志位和夫日本共産党委員長は昨日の衆院本会議の代表質問で、「安倍政権の5年間で、格差が拡大し、貧困が悪化した」と次のように、質しました。
「安倍政権の5年間は何をもたらしたか。 大企業は史上最大の利益あげ、内部留保は400兆円を超えるまで積み上がり、一握りの超富裕層の資産は3倍にもなりました。 その一方で、働く人の実質賃金は年額で15万円減り、実質消費支出は20万円減りました。 総理、安倍政権の5年間で、格差が拡大した --この事実をお認めになりますか」
安倍首相「安倍内閣発足後の格差・貧困を示す指標の動きをみると、長期的に上昇傾向にあった相対的貧困率については、政権交代後、雇用が大きく増加するなど経済が好転する中で低下に転じた。 ~安倍政権の5年間で格差が拡大し、貧困が悪化したとの指摘はあたらない」 ときっぱりと否定しました。 この認識の違いについての論戦は、日本経済の現状認識を問うと同時に経済改革の展望に関わる大問題です。 予算委員会などでの引き続く論戦を注目していきたいと思います。
労働問題総合研究所(労働総研)が18日に発表した2018年春闘提言は、労働者の生活悪化を厳しく指摘しています。
「2017年の日本の実質経済成長率(見通し)が1・5%に対し、米国は2・2%、欧州2・4%、世界全体の3・5%と比べて低くなっています。

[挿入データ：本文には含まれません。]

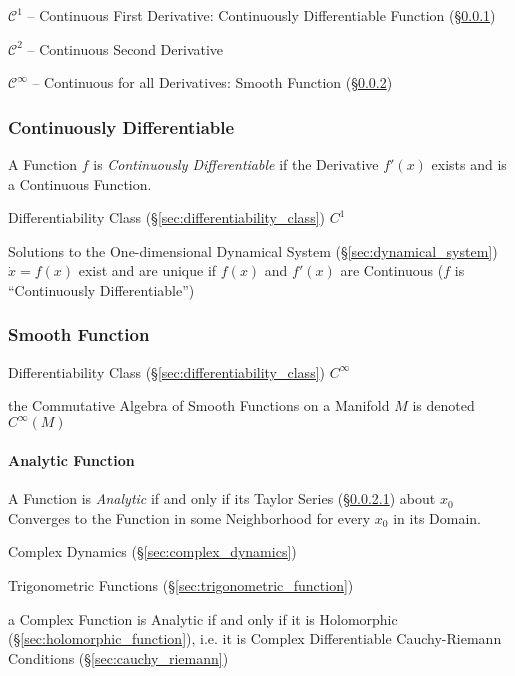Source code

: $\mathcal{C}^1$ -- Continuous First Derivative: Continuously Differentiable
Function (\S\ref{sec:continuously_differentiable})

$\mathcal{C}^2$ -- Continuous Second Derivative

$\mathcal{C}^\infty$ -- Continuous for all Derivatives: Smooth Function
(\S\ref{sec:smooth_function})



\subsubsection{Continuously Differentiable}
\label{sec:continuously_differentiable}

A Function $f$ is \emph{Continuously Differentiable} if the Derivative $f'(x)$
exists and is a Continuous Function.

Differentiability Class (\S\ref{sec:differentiability_class}) $C^1$

Solutions to the One-dimensional Dynamical System
(\S\ref{sec:dynamical_system}) $\dot{x} = f(x)$ exist and are unique if $f(x)$
and $f'(x)$ are Continuous ($f$ is ``Continuously Differentiable'')



\subsubsection{Smooth Function}\label{sec:smooth_function}

Differentiability Class (\S\ref{sec:differentiability_class}) $C^{\infty}$

the Commutative Algebra of Smooth Functions on a Manifold $M$ is denoted
$C^\infty(M)$ %



\paragraph{Analytic Function}\label{sec:analytic_function}\hfill

A Function is \emph{Analytic} if and only if its Taylor Series
(\S\ref{sec:analytic_function}) about $x_0$ Converges to the Function in some
Neighborhood for every $x_0$ in its Domain.

Complex Dynamics (\S\ref{sec:complex_dynamics})

Trigonometric Functions (\S\ref{sec:trigonometric_function})

a Complex Function is Analytic if and only if it is Holomorphic
(\S\ref{sec:holomorphic_function}), i.e. it is Complex Differentiable \fist
Cauchy-Riemann Conditions (\S\ref{sec:cauchy_riemann})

(OECD[経済協力開発機構]の世界経済見通し)」
提言は、「その主な原因が賃金の低下にあるとして、第2次安倍内閣が発足した12年と16年を比較すると、先進7カ国と韓国をあわせた8カ国の中で、日本だけ賃金が低下しているとしています。 日本経済全体を見ると、経常収支は20兆3451億円へと大幅に改善したものの、このうち15兆9650億円が、主に海外子会社からの収入である所得収支によるものであり、国内生産が回復したわけではないとしています」
また、求職者1人にどれだけの求人数があるかを示す有効求人倍率について、安倍首相は『正社員の有効求人倍率は調査開始以来、初めて1倍を超えた』と自画自賛しています。
このことに対して、提言は、厚労省の「一般職業紹介状況」(17年9月)をもとに、次のように指摘しています。
「例えば、求職者が多い、『一般事務』は0・35倍と低いのに対し、『接客給仕』3・87倍、『介護サービス』3・74倍、『飲食物調理』3・24倍だとして、『この3職種の有効求人倍率が高い原因として、労働条件が悪いために離職率が高く、常時求人しているものの応募者が少ないことがあげられる」と分析しています。
提言は、「国民生活を見るうえで、消費支出にしめる食費の割合を示すエンゲル係数が上昇していることも見逃せません。 エンゲル係数は高いほど貧しいとされ、長年21~22%で推移してきました。 しかし、安倍内閣の4年間で1・8ポイント上昇し、24・4%に達したとして、『近年見られなかった現象』となっています」と指摘しています。